**What to do:** Search the listing below for the string "stelui", then copy every line it appears in.
*** Records to use
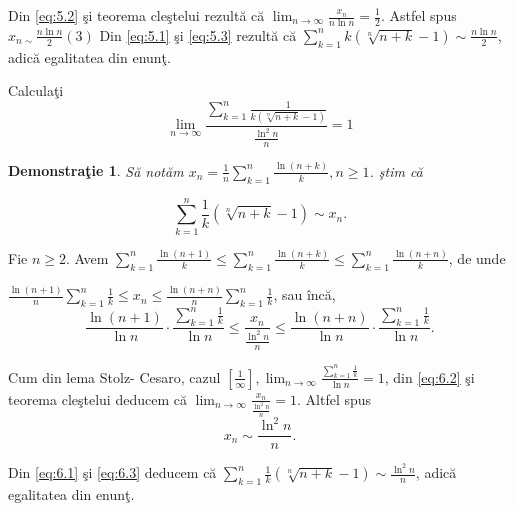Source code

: \documentclass[a4paper,12pt,oneside]{report}
\newtheorem{demonstration}{Demonstra\c tie}
\begin{document}
Din \ref{eq:5.2} \c si teorema cle\c stelui rezult\u a c\u a \(\lim_{n \to \infty }\frac{x_{n}}{n\ln n } = \frac{1}{2}\). Astfel spus \(x_{n\sim }\frac{n\ln n }{2} (3)\)
Din \ref{eq:5.1} \c si \ref{eq:5.3} rezult\u a c\u a \(\sum_{k=1}^{n}k\left ( \sqrt[n]{n+k}-1 \right )\sim \frac{n\ln n }{2}\), adic\u a egalitatea din enun\c t. 


Calcula\c ti 
\begin{displaymath}
  \lim_{n \to \infty }\frac{\sum_{k=1}^{n}\frac{1}{k\left ( \sqrt[n]{n+k}-1 \right )}}{\frac{\ln^{2}n}{n}} = 1
\end{displaymath}

\begin{demonstration}
  S\u a not\u am \(x_{n}= \frac{1}{n}\sum_{k=1}^{n}\frac{\ln\left ( n+k \right )}{k}, n\geq 1\). 
\c stim c\u a 

\end{demonstration}
\begin{displaymath}
  \sum_{k=1}^{n}\frac{1}{k}\left ( \sqrt[n]{n+k}-1 \right )\sim x_{n}. \label{eq:6.1} \tag{6.1}
\end{displaymath}

Fie \(n\geq 2\). Avem \(\sum_{k=1}^{n}\frac{\ln\left ( n+1 \right )}{k}\leq \sum_{k=1}^{n}\frac{\ln\left ( n+k \right )}{k}\leq \sum_{k=1}^{n}\frac{\ln\left ( n+n \right )}{k}\), de unde 

\(\frac{\ln \left ( n+1 \right )}{n}\sum_{k=1}^{n}\frac{1}{k}\leq x_{n}\leq \frac{\ln \left ( n+n \right )}{n}\sum_{k=1}^{n}\frac{1}{k}\), sau \^ inc\u a, 
\begin{displaymath}
  \frac{\ln \left ( n+1 \right )}{\ln n}\cdot \frac{\sum_{k=1}^{n}\frac{1}{k}}{\ln n}\leq \frac{x_{n}}{\frac{\ln^{2}n}{n}}\leq \frac{\ln \left ( n+n \right )}{\ln n}\cdot \frac{\sum_{k=1}^{n}\frac{1}{k}}{\ln n }. \label{eq:6.2} \tag{6.2}
\end{displaymath}

Cum din lema Stolz- Cesaro, cazul \(\left [ \frac{1}{\infty } \right ], \lim_{n \to \infty }\frac{\sum_{k=1}^{n}\frac{1}{k}}{\ln n} = 1\), din \ref{eq:6.2} \c si teorema cle\c stelui deducem c\u a \(\lim_{n \to \infty }\frac{x_{n}}{\frac{\ln ^{2}n}{n}} = 1\). 
Altfel spus 
\begin{displaymath}
  x_{n}\sim \frac{\ln^{2}n}{n}. \label{eq:6.3} \tag{6.3}
\end{displaymath}


Din \ref{eq:6.1} \c si \ref{eq:6.3} deducem c\u a \(\sum_{k=1}^{n}\frac{1}{k}\left ( \sqrt[n]{n+k}-1 \right )\sim \frac{\ln^{2}n}{n}\), adic\u a egalitatea din enun\c t. 
\end{document}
******
**Finished exercise:**
Din \ref{eq:5.2} \c si teorema cle\c stelui rezult\u a c\u a \(\lim_{n \to \infty }\frac{x_{n}}{n\ln n } = \frac{1}{2}\). Astfel spus \(x_{n\sim }\frac{n\ln n }{2} (3)\)
Cum din lema Stolz- Cesaro, cazul \(\left [ \frac{1}{\infty } \right ], \lim_{n \to \infty }\frac{\sum_{k=1}^{n}\frac{1}{k}}{\ln n} = 1\), din \ref{eq:6.2} \c si teorema cle\c stelui deducem c\u a \(\lim_{n \to \infty }\frac{x_{n}}{\frac{\ln ^{2}n}{n}} = 1\). 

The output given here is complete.